Advancing issues were absolutely overwhelmed by decliners in the broadest selling since November. Losers led gainers, 5405-1145, a nearly 5-1 edge. New lows continued to strengthen ahead of new highs, 203-19. A major part of the story was volume, which was very strong, indicating that this bust was the real deal.

NYSE Volume 1,757,078,000
NASDAQ Volume 2,473,252,000

Financial stocks took a beating, especially the most egregious offenders. Bank of America (BAC) lost 1.33 to close at 5.56 (-19.30%). There was false hope recently as BofA rallied from below $4 to above $6, a level at which major funds could still participate. It now looks to fall below $5 again, signaling a continuance of the classic death spiral.

Ironically, this stock looks very much like Countrywide did in January of 2008, after Bank of America had assumed most of the company's assets. Countrywide eventually was fully assumed by Bank of America. Much of the same bad debt which killed that company are now crushing CEO Ken Lewis' company. Bank of America has been insolvent for quite some time and it will be interesting to watch the continuing saga of what was once America's largest banking interest.

Citigroup (C), another of the walking dead, was hammered 0.60, to 3.35 (-15.19). This company's future may be numbered in weeks rather than months.

Goldman Sachs (GS) was hard hit, dropping 7.49, to 90.40 (-7.65%). Morgan Stanley (MS)lost 2.82, to 20.79 (-11.95). JP Morgan Chase fell 2.66, to 24.62 (-9.75).

Commodities were mostly mixed with oil down substantially, losing 2.01, closing at $37.55, a three-week low. The metals were moving in the opposite directed, hurriedly. Gold shot up 21.40, to $914.20. Silver gained 30 cents, to 13.13.

The precious metals prices are signaling another flight to safety. Clearly, equities are not the place to be now, as they haven't been for the past 18 months, and they still won't be for some time even though today's decline could be interpreted as the beginning of the recovery. The dollar was up sharply against other currencies.

While our own corrupt bankers and wheedlers express themselves with outcries of fear and panic, smart money is on the greenback and gold, a combination that may not seem plausible at first, though it's better understood when seen in the light of a basic turnover of power. It's clear that the Obama administration is not going to tolerate much less than complete transparency. THAT is a very positive development.

Silver remains my #1 investment.

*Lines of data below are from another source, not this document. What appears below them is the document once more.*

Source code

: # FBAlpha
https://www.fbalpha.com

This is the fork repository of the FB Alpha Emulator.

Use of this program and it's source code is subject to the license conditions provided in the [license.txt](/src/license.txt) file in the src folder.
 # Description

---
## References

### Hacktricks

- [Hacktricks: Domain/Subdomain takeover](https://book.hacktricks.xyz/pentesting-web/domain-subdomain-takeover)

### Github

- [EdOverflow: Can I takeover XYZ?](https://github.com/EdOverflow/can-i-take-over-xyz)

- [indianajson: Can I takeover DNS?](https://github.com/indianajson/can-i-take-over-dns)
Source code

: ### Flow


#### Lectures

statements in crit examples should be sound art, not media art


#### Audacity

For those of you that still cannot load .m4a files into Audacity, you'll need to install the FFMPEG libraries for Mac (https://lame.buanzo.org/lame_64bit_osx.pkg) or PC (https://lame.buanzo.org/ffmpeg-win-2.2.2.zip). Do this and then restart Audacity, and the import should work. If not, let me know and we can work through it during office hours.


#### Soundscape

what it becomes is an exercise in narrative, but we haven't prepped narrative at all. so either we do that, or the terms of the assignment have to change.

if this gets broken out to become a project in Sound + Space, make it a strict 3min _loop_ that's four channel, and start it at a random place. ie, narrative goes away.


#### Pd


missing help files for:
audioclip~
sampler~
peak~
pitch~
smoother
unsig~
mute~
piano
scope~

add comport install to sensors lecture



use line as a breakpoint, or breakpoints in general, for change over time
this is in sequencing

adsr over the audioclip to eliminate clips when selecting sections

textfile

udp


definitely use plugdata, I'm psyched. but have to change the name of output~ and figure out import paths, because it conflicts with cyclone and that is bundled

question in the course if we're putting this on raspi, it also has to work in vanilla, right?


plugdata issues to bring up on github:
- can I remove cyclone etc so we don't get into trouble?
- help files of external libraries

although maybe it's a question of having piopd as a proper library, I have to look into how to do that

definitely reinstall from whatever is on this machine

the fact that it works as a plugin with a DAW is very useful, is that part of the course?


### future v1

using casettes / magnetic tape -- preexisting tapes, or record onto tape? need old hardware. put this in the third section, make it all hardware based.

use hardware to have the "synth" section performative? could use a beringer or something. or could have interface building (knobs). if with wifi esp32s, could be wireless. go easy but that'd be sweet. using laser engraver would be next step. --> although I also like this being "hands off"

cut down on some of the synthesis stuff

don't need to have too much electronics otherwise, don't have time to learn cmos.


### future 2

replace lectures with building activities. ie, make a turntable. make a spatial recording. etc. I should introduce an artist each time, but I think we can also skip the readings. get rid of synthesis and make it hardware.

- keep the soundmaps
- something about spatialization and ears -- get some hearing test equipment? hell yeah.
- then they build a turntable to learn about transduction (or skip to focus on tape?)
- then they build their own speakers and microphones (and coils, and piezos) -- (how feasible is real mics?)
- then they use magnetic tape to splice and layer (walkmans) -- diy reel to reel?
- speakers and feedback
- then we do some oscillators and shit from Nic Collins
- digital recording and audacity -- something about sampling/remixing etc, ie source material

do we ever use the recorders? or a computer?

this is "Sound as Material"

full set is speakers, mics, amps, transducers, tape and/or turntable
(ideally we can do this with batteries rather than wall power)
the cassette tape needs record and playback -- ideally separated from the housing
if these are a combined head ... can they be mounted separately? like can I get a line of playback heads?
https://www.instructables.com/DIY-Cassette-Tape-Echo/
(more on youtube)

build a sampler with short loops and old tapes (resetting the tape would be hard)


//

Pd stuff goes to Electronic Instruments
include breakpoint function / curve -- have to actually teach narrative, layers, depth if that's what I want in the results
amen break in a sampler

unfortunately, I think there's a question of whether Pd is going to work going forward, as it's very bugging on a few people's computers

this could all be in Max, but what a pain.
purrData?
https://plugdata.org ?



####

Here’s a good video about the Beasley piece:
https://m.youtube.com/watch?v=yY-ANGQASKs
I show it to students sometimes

On the other hand, opportunities may begin to emerge in black market tobacco and stinging race and sports fixers, the ultimate revenge play.

Today's losses were surely not the last, as the Dow closed at its lowest level since November 20 of last year and is also the first close since then below 7900. Wall Street is in serious jeopardy of breaking apart at the seams. Another precipitous move lower could be in the cards as the market must retest 7550 on the Dow, though that move actually seems a foregone conclusion after today.

It was a poor day for Wall Street, but a darned good one for the United States of America.